**Exercise brief**
All lines holding the word "launch" should be located in the records and copied.

**Supplied records**
◆ ◆ ◆ ◆ ◆
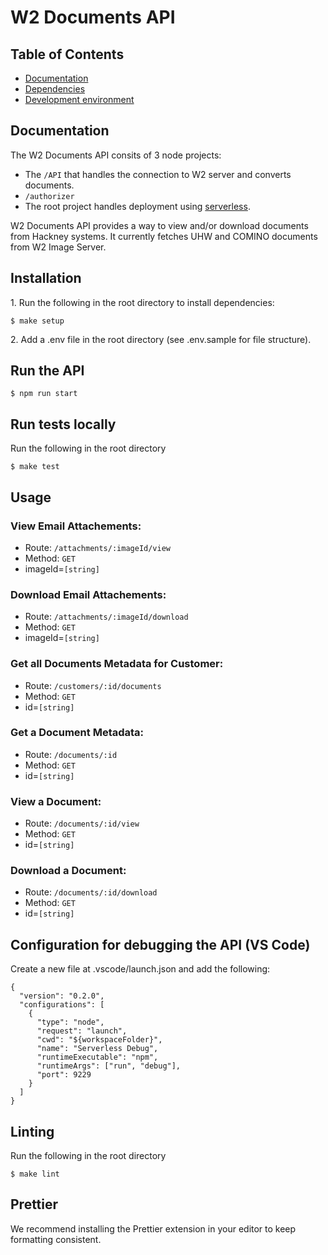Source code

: # W2 Documents API

## Table of Contents

- [Documentation](#documentation)
- [Dependencies](#dependencies)
- [Development environment](#development-environment)

## Documentation

The W2 Documents API consits of 3 node projects:

- The `/API` that handles the connection to W2 server and converts documents.
- `/authorizer`
- The root project handles deployment using [serverless](https://serverless.com/).

W2 Documents API provides a way to view and/or download documents from Hackney systems.
It currently fetches UHW and COMINO documents from W2 Image Server.

## Installation

1\. Run the following in the root directory to install dependencies:

```
$ make setup
```

2\. Add a .env file in the root directory (see .env.sample for file structure).

## Run the API

```
$ npm run start
```

## Run tests locally

Run the following in the root directory

```
$ make test
```

## Usage

### View Email Attachements:

- Route: `/attachments/:imageId/view`
- Method: `GET`
- imageId=`[string]`

### Download Email Attachements:

- Route: `/attachments/:imageId/download`
- Method: `GET`
- imageId=`[string]`

### Get all Documents Metadata for Customer:

- Route: `/customers/:id/documents`
- Method: `GET`
- id=`[string]`

### Get a Document Metadata:

- Route: `/documents/:id`
- Method: `GET`
- id=`[string]`

### View a Document:

- Route: `/documents/:id/view`
- Method: `GET`
- id=`[string]`

### Download a Document:

- Route: `/documents/:id/download`
- Method: `GET`
- id=`[string]`

## Configuration for debugging the API (VS Code)

Create a new file at .vscode/launch.json and add the following:

```
{
  "version": "0.2.0",
  "configurations": [
    {
      "type": "node",
      "request": "launch",
      "cwd": "${workspaceFolder}",
      "name": "Serverless Debug",
      "runtimeExecutable": "npm",
      "runtimeArgs": ["run", "debug"],
      "port": 9229
    }
  ]
}
```

## Linting

Run the following in the root directory

```
$ make lint
```

## Prettier

We recommend installing the Prettier extension in your editor to keep formatting consistent.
◆ ◆ ◆ ◆ ◆
**Answer section**
Create a new file at .vscode/launch.json and add the following:
      "request": "launch",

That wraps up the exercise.